_Required action_
Each entry below should be printed exactly, with every image left out.

··· Information supplied ···

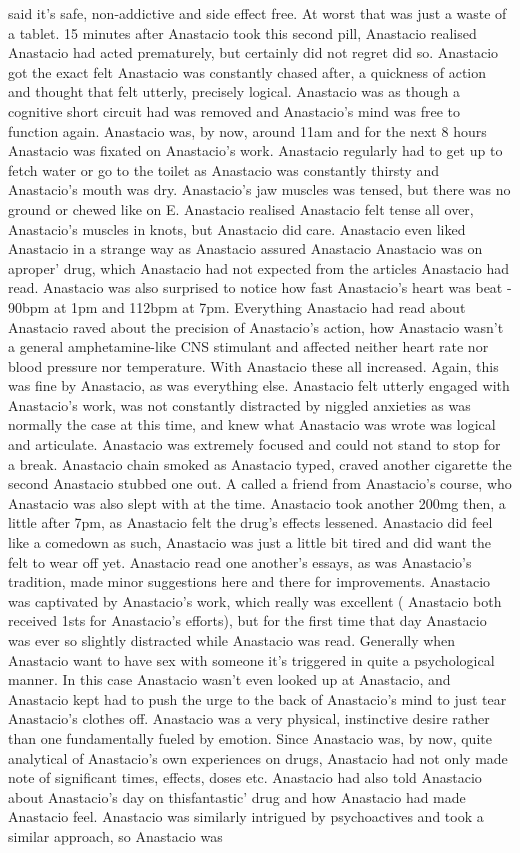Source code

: \documentclass[12pt]{book}
\begin{document}
said it's safe, non-addictive and side effect free. At worst that was just a waste of a tablet. 15 minutes after Anastacio took this second pill, Anastacio realised Anastacio had acted prematurely, but certainly did not regret did so. Anastacio got the exact felt Anastacio was constantly chased after, a quickness of action and thought that felt utterly, precisely logical. Anastacio was as though a cognitive short circuit had was removed and Anastacio's mind was free to function again. Anastacio was, by now, around 11am and for the next 8 hours Anastacio was fixated on Anastacio's work. Anastacio regularly had to get up to fetch water or go to the toilet as Anastacio was constantly thirsty and Anastacio's mouth was dry. Anastacio's jaw muscles was tensed, but there was no ground or chewed like on E. Anastacio realised Anastacio felt tense all over, Anastacio's muscles in knots, but Anastacio did care. Anastacio even liked Anastacio in a strange way as Anastacio assured Anastacio Anastacio was on aproper' drug, which Anastacio had not expected from the articles Anastacio had read. Anastacio was also surprised to notice how fast Anastacio's heart was beat - 90bpm at 1pm and 112bpm at 7pm. Everything Anastacio had read about Anastacio raved about the precision of Anastacio's action, how Anastacio wasn't a general amphetamine-like CNS stimulant and affected neither heart rate nor blood pressure nor temperature. With Anastacio these all increased. Again, this was fine by Anastacio, as was everything else. Anastacio felt utterly engaged with Anastacio's work, was not constantly distracted by niggled anxieties as was normally the case at this time, and knew what Anastacio was wrote was logical and articulate. Anastacio was extremely focused and could not stand to stop for a break. Anastacio chain smoked as Anastacio typed, craved another cigarette the second Anastacio stubbed one out. A called a friend from Anastacio's course, who Anastacio was also slept with at the time. Anastacio took another 200mg then, a little after 7pm, as Anastacio felt the drug's effects lessened. Anastacio did feel like a comedown as such, Anastacio was just a little bit tired and did want the felt to wear off yet. Anastacio read one another's essays, as was Anastacio's tradition, made minor suggestions here and there for improvements. Anastacio was captivated by Anastacio's work, which really was excellent ( Anastacio both received 1sts for Anastacio's efforts), but for the first time that day Anastacio was ever so slightly distracted while Anastacio was read. Generally when Anastacio want to have sex with someone it's triggered in quite a psychological manner. In this case Anastacio wasn't even looked up at Anastacio, and Anastacio kept had to push the urge to the back of Anastacio's mind to just tear Anastacio's clothes off. Anastacio was a very physical, instinctive desire rather than one fundamentally fueled by emotion. Since Anastacio was, by now, quite analytical of Anastacio's own experiences on drugs, Anastacio had not only made note of significant times, effects, doses etc. Anastacio had also told Anastacio about Anastacio's day on thisfantastic' drug and how Anastacio had made Anastacio feel. Anastacio was similarly intrigued by psychoactives and took a similar approach, so Anastacio was 
\end{document}
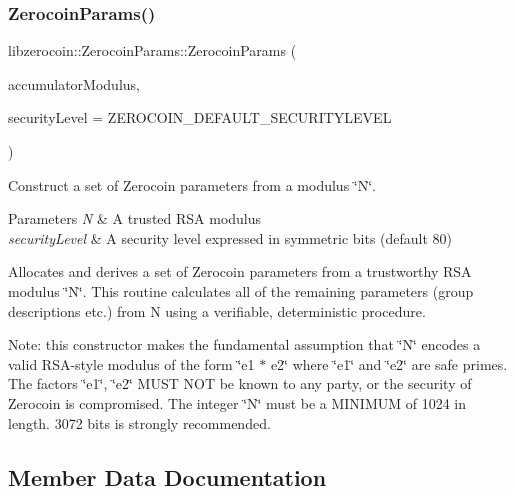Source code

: \subsubsection{\texorpdfstring{Zerocoin\+Params()}{ZerocoinParams()}}
{\footnotesize\ttfamily libzerocoin\+::\+Zerocoin\+Params\+::\+Zerocoin\+Params (\begin{DoxyParamCaption}\item[{\mbox{\hyperlink{class_c_big_num}{C\+Big\+Num}}}]{accumulator\+Modulus,  }\item[{uint32\+\_\+t}]{security\+Level = {\ttfamily ZEROCOIN\+\_\+DEFAULT\+\_\+SECURITYLEVEL} }\end{DoxyParamCaption})}



Construct a set of Zerocoin parameters from a modulus \char`\"{}\+N\char`\"{}. 


\begin{DoxyParams}{Parameters}
{\em N} & A trusted R\+SA modulus \\
\hline
{\em security\+Level} & A security level expressed in symmetric bits (default 80)\\
\hline
\end{DoxyParams}
Allocates and derives a set of Zerocoin parameters from a trustworthy R\+SA modulus \char`\"{}\+N\char`\"{}. This routine calculates all of the remaining parameters (group descriptions etc.) from N using a verifiable, deterministic procedure.

Note\+: this constructor makes the fundamental assumption that \char`\"{}\+N\char`\"{} encodes a valid R\+S\+A-\/style modulus of the form \char`\"{}e1 $\ast$ e2\char`\"{} where \char`\"{}e1\char`\"{} and \char`\"{}e2\char`\"{} are safe primes. The factors \char`\"{}e1\char`\"{}, \char`\"{}e2\char`\"{} M\+U\+ST N\+OT be known to any party, or the security of Zerocoin is compromised. The integer \char`\"{}\+N\char`\"{} must be a M\+I\+N\+I\+M\+UM of 1024 in length. 3072 bits is strongly recommended. 

\subsection{Member Data Documentation}
\mbox{\label{classlibzerocoin_1_1_zerocoin_params_a4d3f02e31698e16f5edd844d3edc4b35}} 
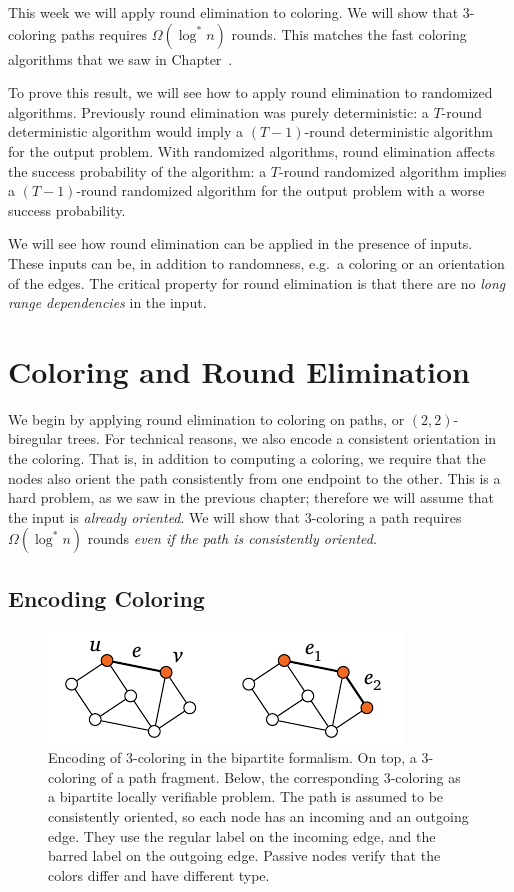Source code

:

\noindent
This week we will apply round elimination to coloring. We will show that 3-coloring paths requires $\Omega(\log^* n)$ rounds. This matches the fast coloring algorithms that we saw in Chapter~.

To prove this result, we will see how to apply round elimination to randomized algorithms. Previously round elimination was purely deterministic: a $T$-round deterministic algorithm would imply a $(T-1)$-round deterministic algorithm for the output problem. With randomized algorithms, round elimination affects the success probability of the algorithm: a $T$-round randomized algorithm implies a $(T-1)$-round randomized algorithm for the output problem with a worse success probability.

We will see how round elimination can be applied in the presence of inputs. These inputs can be, in addition to randomness, e.g.\ a coloring or an orientation of the edges. The critical property for round elimination is that there are no \emph{long range dependencies} in the input.

\section{Coloring and Round Elimination}

We begin by applying round elimination to coloring on paths, or $(2,2)$-biregular trees. For technical reasons, we also encode a consistent orientation in the coloring. That is, in addition to computing a coloring, we require that the nodes also orient the path consistently from one endpoint to the other. This is a hard problem, as we saw in the previous chapter; therefore we will assume that the input is \emph{already oriented}. We will show that $3$-coloring a path requires $\Omega(\log^* n)$ rounds \emph{even if the path is consistently oriented}.

\subsection{Encoding Coloring}

\begin{figure}
	\centering
	\includegraphics[page=\PEncodingThreeColoring,scale=0.4]{figs.pdf}
	\caption{Encoding of 3-coloring in the bipartite formalism. On top, a 3-coloring of a path fragment. Below, the corresponding 3-coloring as a bipartite locally verifiable problem. The path is assumed to be consistently oriented, so each node has an incoming and an outgoing edge. They use the regular label on the incoming edge, and the barred label on the outgoing edge. Passive nodes verify that the colors differ and have different type.} \label{fig:3col-encoding}
\end{figure}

···

_Worked solution_
Source code

: \documentclass[12pt]{book}
\begin{document}
said it's safe, non-addictive and side effect free. At worst that was just a waste of a tablet. 15 minutes after Anastacio took this second pill, Anastacio realised Anastacio had acted prematurely, but certainly did not regret did so. Anastacio got the exact felt Anastacio was constantly chased after, a quickness of action and thought that felt utterly, precisely logical. Anastacio was as though a cognitive short circuit had was removed and Anastacio's mind was free to function again. Anastacio was, by now, around 11am and for the next 8 hours Anastacio was fixated on Anastacio's work. Anastacio regularly had to get up to fetch water or go to the toilet as Anastacio was constantly thirsty and Anastacio's mouth was dry. Anastacio's jaw muscles was tensed, but there was no ground or chewed like on E. Anastacio realised Anastacio felt tense all over, Anastacio's muscles in knots, but Anastacio did care. Anastacio even liked Anastacio in a strange way as Anastacio assured Anastacio Anastacio was on aproper' drug, which Anastacio had not expected from the articles Anastacio had read. Anastacio was also surprised to notice how fast Anastacio's heart was beat - 90bpm at 1pm and 112bpm at 7pm. Everything Anastacio had read about Anastacio raved about the precision of Anastacio's action, how Anastacio wasn't a general amphetamine-like CNS stimulant and affected neither heart rate nor blood pressure nor temperature. With Anastacio these all increased. Again, this was fine by Anastacio, as was everything else. Anastacio felt utterly engaged with Anastacio's work, was not constantly distracted by niggled anxieties as was normally the case at this time, and knew what Anastacio was wrote was logical and articulate. Anastacio was extremely focused and could not stand to stop for a break. Anastacio chain smoked as Anastacio typed, craved another cigarette the second Anastacio stubbed one out. A called a friend from Anastacio's course, who Anastacio was also slept with at the time. Anastacio took another 200mg then, a little after 7pm, as Anastacio felt the drug's effects lessened. Anastacio did feel like a comedown as such, Anastacio was just a little bit tired and did want the felt to wear off yet. Anastacio read one another's essays, as was Anastacio's tradition, made minor suggestions here and there for improvements. Anastacio was captivated by Anastacio's work, which really was excellent ( Anastacio both received 1sts for Anastacio's efforts), but for the first time that day Anastacio was ever so slightly distracted while Anastacio was read. Generally when Anastacio want to have sex with someone it's triggered in quite a psychological manner. In this case Anastacio wasn't even looked up at Anastacio, and Anastacio kept had to push the urge to the back of Anastacio's mind to just tear Anastacio's clothes off. Anastacio was a very physical, instinctive desire rather than one fundamentally fueled by emotion. Since Anastacio was, by now, quite analytical of Anastacio's own experiences on drugs, Anastacio had not only made note of significant times, effects, doses etc. Anastacio had also told Anastacio about Anastacio's day on thisfantastic' drug and how Anastacio had made Anastacio feel. Anastacio was similarly intrigued by psychoactives and took a similar approach, so Anastacio was 
\end{document}
Source code

: \subsubsection{\texorpdfstring{Zerocoin\+Params()}{ZerocoinParams()}}
{\footnotesize\ttfamily libzerocoin\+::\+Zerocoin\+Params\+::\+Zerocoin\+Params (\begin{DoxyParamCaption}\item[{\mbox{\hyperlink{class_c_big_num}{C\+Big\+Num}}}]{accumulator\+Modulus,  }\item[{uint32\+\_\+t}]{security\+Level = {\ttfamily ZEROCOIN\+\_\+DEFAULT\+\_\+SECURITYLEVEL} }\end{DoxyParamCaption})}



Construct a set of Zerocoin parameters from a modulus \char`\"{}\+N\char`\"{}. 


\begin{DoxyParams}{Parameters}
{\em N} & A trusted R\+SA modulus \\
\hline
{\em security\+Level} & A security level expressed in symmetric bits (default 80)\\
\hline
\end{DoxyParams}
Allocates and derives a set of Zerocoin parameters from a trustworthy R\+SA modulus \char`\"{}\+N\char`\"{}. This routine calculates all of the remaining parameters (group descriptions etc.) from N using a verifiable, deterministic procedure.

Note\+: this constructor makes the fundamental assumption that \char`\"{}\+N\char`\"{} encodes a valid R\+S\+A-\/style modulus of the form \char`\"{}e1 $\ast$ e2\char`\"{} where \char`\"{}e1\char`\"{} and \char`\"{}e2\char`\"{} are safe primes. The factors \char`\"{}e1\char`\"{}, \char`\"{}e2\char`\"{} M\+U\+ST N\+OT be known to any party, or the security of Zerocoin is compromised. The integer \char`\"{}\+N\char`\"{} must be a M\+I\+N\+I\+M\+UM of 1024 in length. 3072 bits is strongly recommended. 

\subsection{Member Data Documentation}
\mbox{\label{classlibzerocoin_1_1_zerocoin_params_a4d3f02e31698e16f5edd844d3edc4b35}} 
Source code

:

\noindent
This week we will apply round elimination to coloring. We will show that 3-coloring paths requires $\Omega(\log^* n)$ rounds. This matches the fast coloring algorithms that we saw in Chapter~.

To prove this result, we will see how to apply round elimination to randomized algorithms. Previously round elimination was purely deterministic: a $T$-round deterministic algorithm would imply a $(T-1)$-round deterministic algorithm for the output problem. With randomized algorithms, round elimination affects the success probability of the algorithm: a $T$-round randomized algorithm implies a $(T-1)$-round randomized algorithm for the output problem with a worse success probability.

We will see how round elimination can be applied in the presence of inputs. These inputs can be, in addition to randomness, e.g.\ a coloring or an orientation of the edges. The critical property for round elimination is that there are no \emph{long range dependencies} in the input.

\section{Coloring and Round Elimination}

We begin by applying round elimination to coloring on paths, or $(2,2)$-biregular trees. For technical reasons, we also encode a consistent orientation in the coloring. That is, in addition to computing a coloring, we require that the nodes also orient the path consistently from one endpoint to the other. This is a hard problem, as we saw in the previous chapter; therefore we will assume that the input is \emph{already oriented}. We will show that $3$-coloring a path requires $\Omega(\log^* n)$ rounds \emph{even if the path is consistently oriented}.

\subsection{Encoding Coloring}

\begin{figure}
	\centering
	\includegraphics[page=\PEncodingThreeColoring,scale=0.4]{figs.pdf}
	\caption{Encoding of 3-coloring in the bipartite formalism. On top, a 3-coloring of a path fragment. Below, the corresponding 3-coloring as a bipartite locally verifiable problem. The path is assumed to be consistently oriented, so each node has an incoming and an outgoing edge. They use the regular label on the incoming edge, and the barred label on the outgoing edge. Passive nodes verify that the colors differ and have different type.} \label{fig:3col-encoding}
\end{figure}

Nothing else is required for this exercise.